Major botanical institutions were established or expanded during this period. The Royal Botanic Gardens at Kew, under the directorship of Joseph Banks from 1778, became the world’s premier botanical research center. Similar institutions emerged across Europe—the Jardin des Plantes in Paris, the Royal Botanic Garden Edinburgh, and numerous university botanical gardens. These institutions not only housed collections but trained the next generation of botanists and plant hunters.

The Enlightenment also saw theoretical advances that contextualized botanical knowledge within broader frameworks. Early ideas about plant geography emerged as botanists noticed patterns in how plants were distributed across climates and regions. The foundations were laid for understanding plant physiology, reproduction, and ecology.

Ethical Complications:

Yet Linnaean taxonomy, for all its scientific utility, embedded European cultural assumptions and power dynamics into the very structure of biological classification. The system erased or subordinated indigenous nomenclature systems that often contained sophisticated ecological and utilitarian information. When a plant received its “official” Linnaean name, indigenous names—sometimes dozens of them, representing different languages and different aspects of the plant’s uses and properties—were relegated to footnotes or ignored entirely.

The binomial system also often commemorated European botanists and patrons while the indigenous peoples who had cultivated and understood these plants remained anonymous.
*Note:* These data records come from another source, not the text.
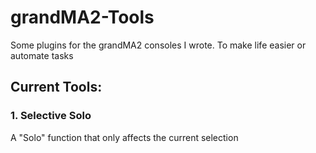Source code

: # grandMA2-Tools
Some plugins for the grandMA2 consoles I wrote. To make life easier or automate tasks

## Current Tools:
### 1. Selective Solo
A "Solo" function that only affects the current selection
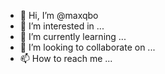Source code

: - 👋 Hi, I’m @maxqbo
- 👀 I’m interested in ...
- 🌱 I’m currently learning ...
- 💞️ I’m looking to collaborate on ...
- 📫 How to reach me ...

<!---
maxqbo/maxqbo is a ✨ special ✨ repository because its `README.md` (this file) appears on your GitHub profile.
You can click the Preview link to take a look at your changes.
--->
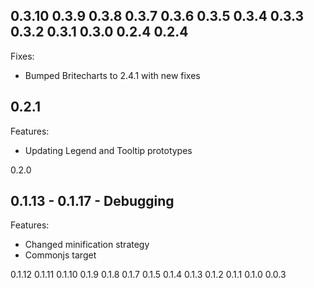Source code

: 0.3.10
0.3.9
0.3.8
0.3.7
0.3.6
0.3.5
0.3.4
0.3.3
0.3.2
0.3.1
0.3.0
0.2.4
0.2.4
-----
Fixes:
* Bumped Britecharts to 2.4.1 with new fixes

0.2.1
-----
Features:
* Updating Legend and Tooltip prototypes

0.2.0


0.1.13 - 0.1.17 - Debugging
--------------
Features:
* Changed minification strategy
* Commonjs target

0.1.12
0.1.11
0.1.10
0.1.9
0.1.8
0.1.7
0.1.5
0.1.4
0.1.3
0.1.2
0.1.1
0.1.0
0.0.3

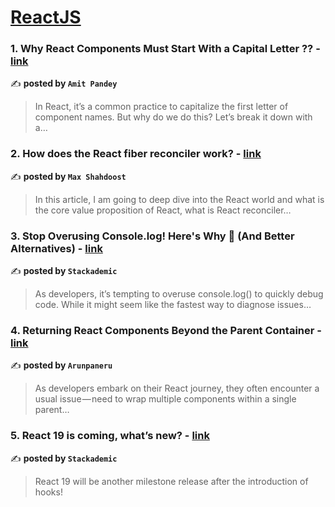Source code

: 
<h1><a href=https://medium.com/tag/reactjs/recommended target="_blank" rel="noopener noreferrer">ReactJS</a></h1>
<h3>1. Why React Components Must Start With a Capital Letter ?? - <a href="https://medium.com/@ptamit7826/why-react-components-must-start-with-a-capital-letter-c7e852922ced" target="_blank" rel="noopener noreferrer">link</a></h3>

✍️ **posted by `Amit Pandey`**

<blockquote>In React, it’s a common practice to capitalize the first letter of component names. But why do we do this? Let’s break it down with a…</blockquote>

<h3>2. How does the React fiber reconciler work? - <a href="https://medium.com/@maxtsh/how-does-the-react-fiber-reconciler-work-77c3650127da" target="_blank" rel="noopener noreferrer">link</a></h3>

✍️ **posted by `Max Shahdoost`**

<blockquote>In this article, I am going to deep dive into the React world and what is the core value proposition of React, what is React reconciler…</blockquote>

<h3>3. Stop Overusing Console.log! Here's Why 🚫 (And Better Alternatives) - <a href="https://medium.com/stackademic/stop-overusing-console-log-heres-why-and-better-alternatives-e5e05ea69e75" target="_blank" rel="noopener noreferrer">link</a></h3>

✍️ **posted by `Stackademic`**

<blockquote>As developers, it’s tempting to overuse console.log() to quickly debug code. While it might seem like the fastest way to diagnose issues…</blockquote>

<h3>4. Returning React Components Beyond the Parent Container - <a href="https://medium.com/@arunpaneru01/returning-react-components-beyond-the-parent-container-15794fbda014" target="_blank" rel="noopener noreferrer">link</a></h3>

✍️ **posted by `Arunpaneru`**

<blockquote>As developers embark on their React journey, they often encounter a usual issue — need to wrap multiple components within a single parent…</blockquote>

<h3>5. React 19 is coming, what’s new? - <a href="https://medium.com/stackademic/react-19-is-coming-whats-new-79e2d4b948e4" target="_blank" rel="noopener noreferrer">link</a></h3>

✍️ **posted by `Stackademic`**

<blockquote>React 19 will be another milestone release after the introduction of hooks!</blockquote>

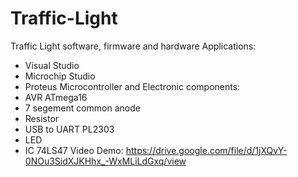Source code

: # Traffic-Light
Traffic Light software, firmware and hardware
Applications:
- Visual Studio
- Microchip Studio
- Proteus
Microcontroller and Electronic components:
- AVR ATmega16
- 7 segement common anode
- Resistor
- USB to UART PL2303
- LED
- IC 74LS47
Video Demo:
https://drive.google.com/file/d/1jXQvY-0NOu3SidXJKHhx_-WxMLiLdGxq/view
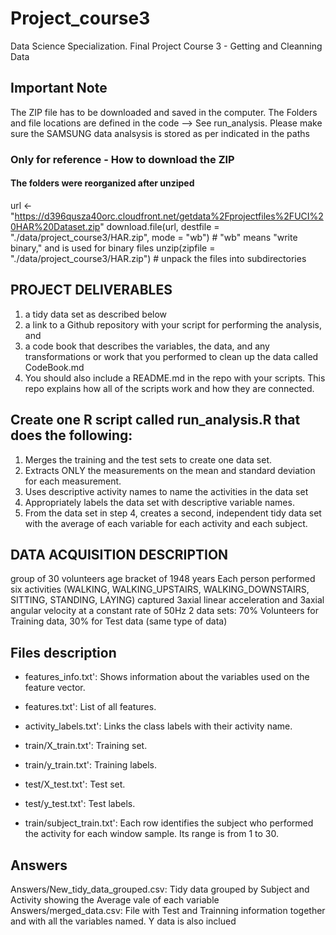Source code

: # Project_course3
Data Science Specialization. Final Project Course 3 - Getting and Cleanning Data

## Important Note
The ZIP file has to be downloaded and saved in the computer. The Folders and file locations are defined in the code --> See run_analysis.
Please make sure the SAMSUNG data analsysis is stored as per indicated in the paths

### Only for reference - How to download the ZIP
#### The folders were reorganized after unziped
url <- "https://d396qusza40orc.cloudfront.net/getdata%2Fprojectfiles%2FUCI%20HAR%20Dataset.zip"
download.file(url, destfile = "./data/project_course3/HAR.zip", mode = "wb") # "wb" means "write binary," and is used for binary files
unzip(zipfile = "./data/project_course3/HAR.zip") # unpack the files into subdirectories

## PROJECT DELIVERABLES 
 1) a tidy data set as described below
 2) a link to a Github repository with your script for performing the analysis, and
 3) a code book that describes the variables, the data, and any transformations or
         work that you performed to clean up the data called CodeBook.md
 4) You should also include a README.md in the repo with your scripts.
         This repo explains how all of the scripts work and how they are connected.

 ## Create one R script called run_analysis.R that does the following:

 1) Merges the training and the test sets to create one data set.
 2) Extracts ONLY the measurements on the mean and standard deviation for each measurement.
 3) Uses descriptive activity names to name the activities in the data set
 4) Appropriately labels the data set with descriptive variable names.
 5) From the data set in step 4, creates a second, independent tidy data set with the average
     of each variable for each activity and each subject.

 ## DATA ACQUISITION DESCRIPTION  
 group of 30 volunteers
 age bracket of 1948 years
 Each person performed six activities (WALKING, WALKING_UPSTAIRS, WALKING_DOWNSTAIRS, SITTING, STANDING, LAYING)
 captured 3axial linear acceleration and 3axial angular velocity at a constant rate of 50Hz
 2 data sets: 70% Volunteers for Training data, 30% for Test data (same type of data)

 ## Files description 
  * features_info.txt': Shows information about the variables used on the feature vector.

  * features.txt': List of all features.

  * activity_labels.txt': Links the class labels with their activity name.

  * train/X_train.txt': Training set.

  * train/y_train.txt': Training labels.

  * test/X_test.txt': Test set.

  * test/y_test.txt': Test labels.

  * train/subject_train.txt': Each row identifies the subject who performed
       the activity for each window sample. Its range is from 1 to 30.

 ## Answers
 Answers/New_tidy_data_grouped.csv: Tidy data grouped by Subject and Activity showing the Average vale of each variable
 Answers/merged_data.csv: File with Test and Trainning information together and with all the variables named. Y data is also inclued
Consider Cinchona (the source of quinine), named for a probably apocryphal Spanish countess, while the indigenous Quechua peoples who had used the bark medicinally for generations went unacknowledged. This pattern repeated thousands of times, encoding colonial hierarchies into scientific nomenclature that persists today.

Joseph Banks and the great naval expeditions of the Enlightenment exemplify the inextricable entanglement of botanical science with imperial expansion. Cook’s voyages combined scientific inquiry with strategic mapping, territorial claiming, and assessment of commercial resources. Banks was not merely a scientist but an imperial strategist who advised the British government on colonial policy, seeing botanical knowledge as essential to imperial administration and economic exploitation.

The collections from Australia and the Pacific came at catastrophic cost to indigenous peoples. First contact with Europeans brought disease, violence, and the beginning of dispossession that would devastate Aboriginal Australian and Pacific Islander populations. The botanical “discoveries” were enabled by the same expeditions that initiated colonization. Banks himself later advocated for establishing penal colonies in Australia and moving economically valuable plants between British colonies to maximize imperial profit.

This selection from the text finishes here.